ACTION ITEM —
Precisely the lines from the one with "- Overview of all changes" through the end of the data, both included, must make up the response, each restated word for word.

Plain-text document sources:

———

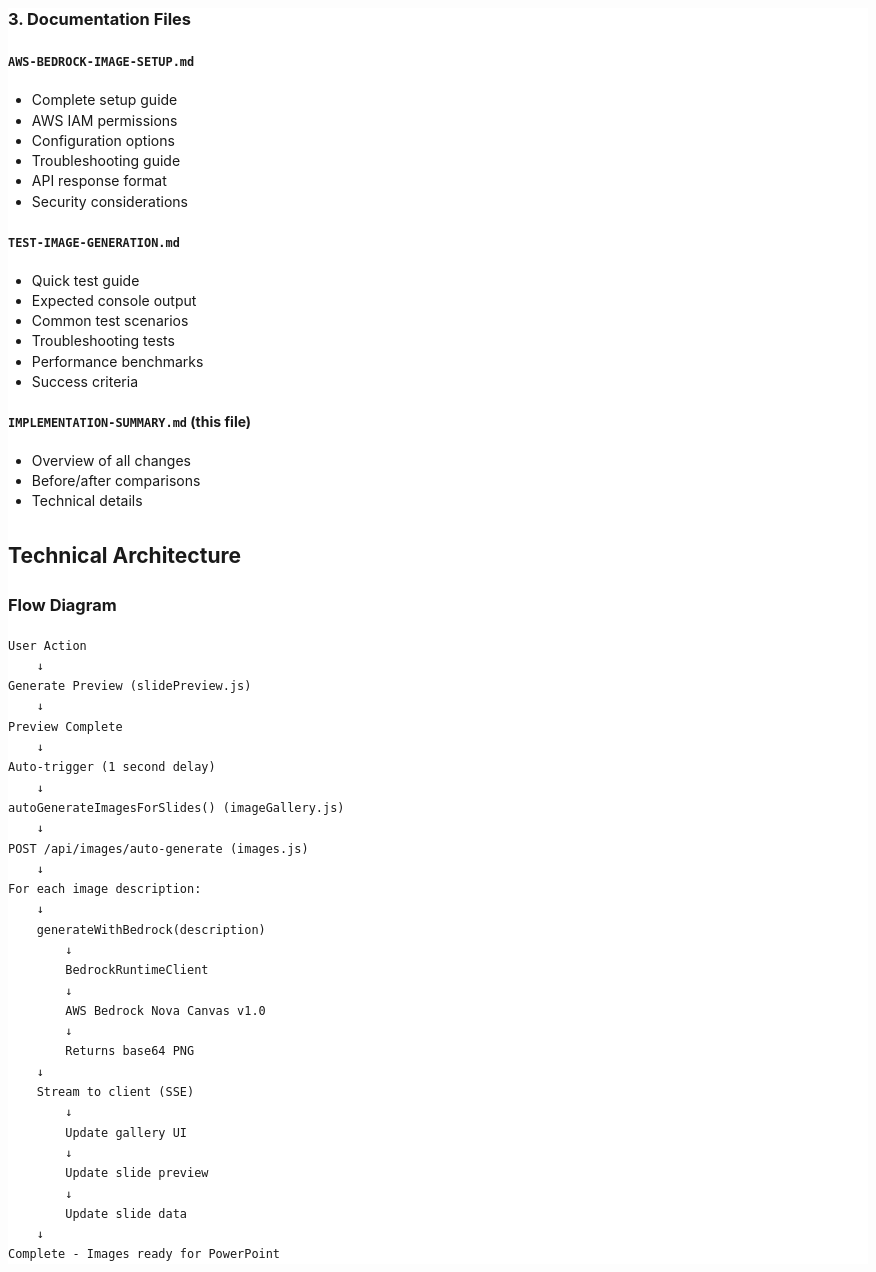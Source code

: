 ### 3. Documentation Files

#### `AWS-BEDROCK-IMAGE-SETUP.md`
- Complete setup guide
- AWS IAM permissions
- Configuration options
- Troubleshooting guide
- API response format
- Security considerations

#### `TEST-IMAGE-GENERATION.md`
- Quick test guide
- Expected console output
- Common test scenarios
- Troubleshooting tests
- Performance benchmarks
- Success criteria

#### `IMPLEMENTATION-SUMMARY.md` (this file)
- Overview of all changes
- Before/after comparisons
- Technical details

## Technical Architecture

### Flow Diagram

```
User Action
    ↓
Generate Preview (slidePreview.js)
    ↓
Preview Complete
    ↓
Auto-trigger (1 second delay)
    ↓
autoGenerateImagesForSlides() (imageGallery.js)
    ↓
POST /api/images/auto-generate (images.js)
    ↓
For each image description:
    ↓
    generateWithBedrock(description)
        ↓
        BedrockRuntimeClient
        ↓
        AWS Bedrock Nova Canvas v1.0
        ↓
        Returns base64 PNG
    ↓
    Stream to client (SSE)
        ↓
        Update gallery UI
        ↓
        Update slide preview
        ↓
        Update slide data
    ↓
Complete - Images ready for PowerPoint
```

———

TASK RESPONSE —
- Overview of all changes
- Before/after comparisons
- Technical details

## Technical Architecture

### Flow Diagram

```
User Action
    ↓
Generate Preview (slidePreview.js)
    ↓
Preview Complete
    ↓
Auto-trigger (1 second delay)
    ↓
autoGenerateImagesForSlides() (imageGallery.js)
    ↓
POST /api/images/auto-generate (images.js)
    ↓
For each image description:
    ↓
    generateWithBedrock(description)
        ↓
        BedrockRuntimeClient
        ↓
        AWS Bedrock Nova Canvas v1.0
        ↓
        Returns base64 PNG
    ↓
    Stream to client (SSE)
        ↓
        Update gallery UI
        ↓
        Update slide preview
        ↓
        Update slide data
    ↓
Complete - Images ready for PowerPoint
```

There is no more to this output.